Make sure you have created a [project](https://run-ai-docs.nvidia.com/saas/platform-management/aiinitiatives/organization/projects) or have one created for you.

{% hint style="info" %}
**Note**

Via YAML submission is enabled by default. If you do not see it in the menu, contact your administrator to enable it under **General settings** → Workloads → Submit supported workload types via YAML.
{% endhint %}

## Supported Workload Types

Supported workload types include a broad range of workloads from the ML and Kubernetes ecosystem that are already registered as workload types in the platform and ready to use. See [Supported workload types](https://run-ai-docs.nvidia.com/saas/workloads-in-nvidia-run-ai/workload-types/supported-workload-types) for more details.
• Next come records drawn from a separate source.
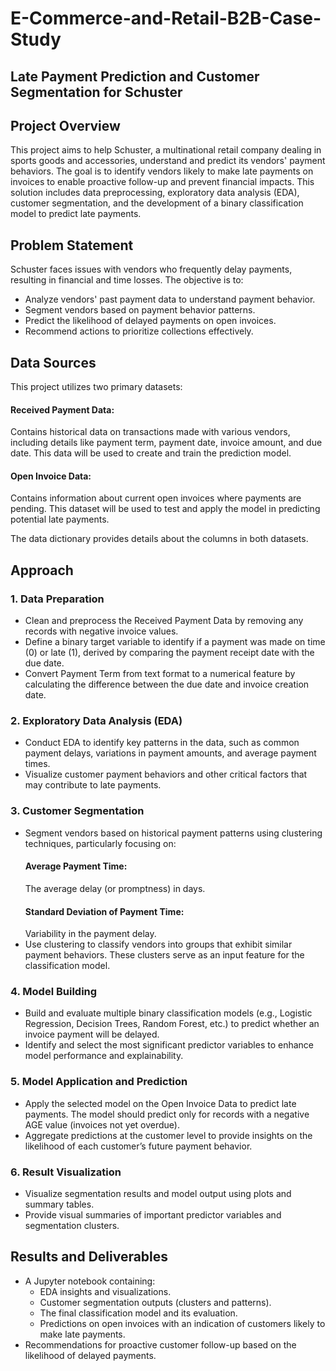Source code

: # E-Commerce-and-Retail-B2B-Case-Study

## Late Payment Prediction and Customer Segmentation for Schuster

## Project Overview
This project aims to help Schuster, a multinational retail company dealing in sports goods and accessories, understand and predict its vendors' payment behaviors. The goal is to identify vendors likely to make late payments on invoices to enable proactive follow-up and prevent financial impacts. This solution includes data preprocessing, exploratory data analysis (EDA), customer segmentation, and the development of a binary classification model to predict late payments.

## Problem Statement
Schuster faces issues with vendors who frequently delay payments, resulting in financial and time losses. The objective is to:

- Analyze vendors' past payment data to understand payment behavior.
- Segment vendors based on payment behavior patterns.
- Predict the likelihood of delayed payments on open invoices.
- Recommend actions to prioritize collections effectively.

## Data Sources
This project utilizes two primary datasets:

#### Received Payment Data: 
Contains historical data on transactions made with various vendors, including details like payment term, payment date, invoice amount, and due date. This data will be used to create and train the prediction model.
#### Open Invoice Data: 
Contains information about current open invoices where payments are pending. This dataset will be used to test and apply the model in predicting potential late payments.

The data dictionary provides details about the columns in both datasets.

## Approach

### 1. Data Preparation
- Clean and preprocess the Received Payment Data by removing any records with negative invoice values.
- Define a binary target variable to identify if a payment was made on time (0) or late (1), derived by comparing the payment receipt date with the due date.
- Convert Payment Term from text format to a numerical feature by calculating the difference between the due date and invoice creation date.

### 2. Exploratory Data Analysis (EDA)
- Conduct EDA to identify key patterns in the data, such as common payment delays, variations in payment amounts, and average payment times.
- Visualize customer payment behaviors and other critical factors that may contribute to late payments.

### 3. Customer Segmentation
- Segment vendors based on historical payment patterns using clustering techniques, particularly focusing on:
  #### Average Payment Time:
  The average delay (or promptness) in days.
  #### Standard Deviation of Payment Time:
  Variability in the payment delay.
- Use clustering to classify vendors into groups that exhibit similar payment behaviors. These clusters serve as an input feature for the classification model.

### 4. Model Building
- Build and evaluate multiple binary classification models (e.g., Logistic Regression, Decision Trees, Random Forest, etc.) to predict whether an invoice payment will be delayed.
- Identify and select the most significant predictor variables to enhance model performance and explainability.

### 5. Model Application and Prediction
- Apply the selected model on the Open Invoice Data to predict late payments. The model should predict only for records with a negative AGE value (invoices not yet overdue).
- Aggregate predictions at the customer level to provide insights on the likelihood of each customer’s future payment behavior.

### 6. Result Visualization
- Visualize segmentation results and model output using plots and summary tables.
- Provide visual summaries of important predictor variables and segmentation clusters.

## Results and Deliverables
- A Jupyter notebook containing:
  - EDA insights and visualizations.
  - Customer segmentation outputs (clusters and patterns).
  - The final classification model and its evaluation.
  - Predictions on open invoices with an indication of customers likely to make late payments.
- Recommendations for proactive customer follow-up based on the likelihood of delayed payments.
* Your administrator can also register additional workload types for your organization. See [Registering new workload types](https://run-ai-docs.nvidia.com/saas/workload-types/extending-workload-support#registering-new-workload-types) for more details.
* By default, workload types are grouped into Build, Train and Deploy categories. These categories determine how the workload is scheduled and prioritized within a project and how they are grouped for monitoring and reporting.

{% hint style="info" %}
**Note**

Some supported workload types require additional installation or cluster preparation before they can be used. Refer to the documentation for each workload type for specific prerequisites.
{% endhint %}

## Workload Priority and Preemption <a href="#workload-priority-class" id="workload-priority-class"></a>

By default, supported workload types are assigned a priority and preemptibility based on their workload type. These defaults determine how workloads are scheduled relative to others within the same project, whether they can use over-quota resources, and whether they may be interrupted once running. You can override the defaults by configuring priority and preemptibility. For more details on the default values per workload type, see [Workload types default](https://run-ai-docs.nvidia.com/saas/workload-types/supported-workload-types#workload-types-defaults).
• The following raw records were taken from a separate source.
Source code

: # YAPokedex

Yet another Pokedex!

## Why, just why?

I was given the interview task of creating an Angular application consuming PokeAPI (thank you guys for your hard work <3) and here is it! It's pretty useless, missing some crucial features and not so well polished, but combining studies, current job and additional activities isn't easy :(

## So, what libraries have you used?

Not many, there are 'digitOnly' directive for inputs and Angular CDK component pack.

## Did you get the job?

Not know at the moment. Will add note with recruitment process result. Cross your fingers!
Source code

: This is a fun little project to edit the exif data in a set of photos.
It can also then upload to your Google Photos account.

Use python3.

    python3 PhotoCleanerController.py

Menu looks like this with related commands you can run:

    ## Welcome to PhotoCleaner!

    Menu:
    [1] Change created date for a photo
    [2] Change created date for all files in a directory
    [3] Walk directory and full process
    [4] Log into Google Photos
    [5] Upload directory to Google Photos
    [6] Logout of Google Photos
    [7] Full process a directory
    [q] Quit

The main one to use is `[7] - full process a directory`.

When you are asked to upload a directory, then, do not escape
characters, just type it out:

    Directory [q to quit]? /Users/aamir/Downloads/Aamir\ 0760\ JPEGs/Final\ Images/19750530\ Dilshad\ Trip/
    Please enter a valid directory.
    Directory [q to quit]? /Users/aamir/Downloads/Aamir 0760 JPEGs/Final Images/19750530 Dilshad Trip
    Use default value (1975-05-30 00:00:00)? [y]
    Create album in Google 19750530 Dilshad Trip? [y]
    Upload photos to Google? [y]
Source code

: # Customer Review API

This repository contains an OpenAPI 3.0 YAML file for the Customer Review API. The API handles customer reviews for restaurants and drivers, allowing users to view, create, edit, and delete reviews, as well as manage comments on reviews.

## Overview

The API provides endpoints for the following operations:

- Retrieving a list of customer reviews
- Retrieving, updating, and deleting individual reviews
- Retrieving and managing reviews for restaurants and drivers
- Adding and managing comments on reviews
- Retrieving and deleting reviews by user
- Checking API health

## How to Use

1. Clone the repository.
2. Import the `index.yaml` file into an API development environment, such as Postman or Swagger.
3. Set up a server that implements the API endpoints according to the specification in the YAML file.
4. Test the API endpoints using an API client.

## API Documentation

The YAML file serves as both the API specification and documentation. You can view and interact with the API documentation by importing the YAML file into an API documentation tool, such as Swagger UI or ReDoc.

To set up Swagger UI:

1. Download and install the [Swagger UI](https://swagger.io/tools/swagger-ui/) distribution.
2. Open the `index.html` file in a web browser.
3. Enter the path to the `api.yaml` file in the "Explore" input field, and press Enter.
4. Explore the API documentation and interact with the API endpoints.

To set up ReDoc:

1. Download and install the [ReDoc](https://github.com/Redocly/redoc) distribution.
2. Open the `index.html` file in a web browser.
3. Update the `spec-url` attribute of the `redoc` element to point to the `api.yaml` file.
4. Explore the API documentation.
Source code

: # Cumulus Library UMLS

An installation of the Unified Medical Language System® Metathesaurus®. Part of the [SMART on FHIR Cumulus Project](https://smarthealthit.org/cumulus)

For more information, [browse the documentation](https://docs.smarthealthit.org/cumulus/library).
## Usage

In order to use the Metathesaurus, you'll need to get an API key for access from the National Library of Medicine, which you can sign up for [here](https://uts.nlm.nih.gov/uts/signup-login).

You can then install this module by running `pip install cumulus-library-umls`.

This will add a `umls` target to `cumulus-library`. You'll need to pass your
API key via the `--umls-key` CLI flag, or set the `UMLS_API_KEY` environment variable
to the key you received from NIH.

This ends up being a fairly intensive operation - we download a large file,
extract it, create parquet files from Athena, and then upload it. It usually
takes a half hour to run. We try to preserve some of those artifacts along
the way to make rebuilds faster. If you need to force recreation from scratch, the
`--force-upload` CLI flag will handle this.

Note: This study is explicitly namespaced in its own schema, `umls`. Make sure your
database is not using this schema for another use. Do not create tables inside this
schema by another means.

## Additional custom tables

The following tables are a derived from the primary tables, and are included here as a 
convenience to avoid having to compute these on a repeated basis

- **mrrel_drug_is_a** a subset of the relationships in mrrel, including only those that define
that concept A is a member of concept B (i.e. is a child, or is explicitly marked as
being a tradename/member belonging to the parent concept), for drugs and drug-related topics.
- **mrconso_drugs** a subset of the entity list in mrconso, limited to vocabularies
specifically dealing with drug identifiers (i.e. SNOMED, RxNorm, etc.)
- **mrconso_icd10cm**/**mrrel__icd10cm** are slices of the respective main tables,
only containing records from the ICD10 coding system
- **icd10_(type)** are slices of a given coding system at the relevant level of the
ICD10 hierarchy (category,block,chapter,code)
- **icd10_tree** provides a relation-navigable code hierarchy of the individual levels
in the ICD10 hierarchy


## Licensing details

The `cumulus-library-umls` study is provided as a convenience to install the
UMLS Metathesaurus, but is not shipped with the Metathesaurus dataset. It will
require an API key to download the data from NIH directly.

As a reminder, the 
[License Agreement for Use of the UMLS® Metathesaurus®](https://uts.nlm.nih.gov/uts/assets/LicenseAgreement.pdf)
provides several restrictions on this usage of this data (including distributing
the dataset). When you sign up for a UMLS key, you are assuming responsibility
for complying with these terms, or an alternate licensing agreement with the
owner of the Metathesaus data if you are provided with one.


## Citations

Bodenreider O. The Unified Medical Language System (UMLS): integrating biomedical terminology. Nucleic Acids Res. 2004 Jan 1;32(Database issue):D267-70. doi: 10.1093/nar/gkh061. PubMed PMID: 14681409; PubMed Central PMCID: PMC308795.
## Creating a New Workload

1. To create a workload, go to Workload manager → Workloads.
2. Click **+ NEW WORKLOAD** and select **Via YAML** from the dropdown.
3. In the YAML submission form, select the **cluster** where the workload will run.
4. Upload or paste your YAML manifest. Hover over **Supported workload types** to view a full list of available workloads:
   * To upload a file, click **UPLOAD YAML FILE** and choose your YAML.
   * To **paste the YAML**, insert it directly into the editor.
5. Select a **project**:
   * If the `namespace` is not defined in the YAML, select a **project** from the submission form. To create a new project, click **+NEW PROJECT** and refer to [Projects](https://run-ai-docs.nvidia.com/saas/platform-management/aiinitiatives/organization/projects) for a step-by-step guide.
   * If a project is selected in the form, it **overrides** the `namespace` defined in the YAML.
   * Alternatively, set the project directly in the YAML using the `metadata.namespace` field.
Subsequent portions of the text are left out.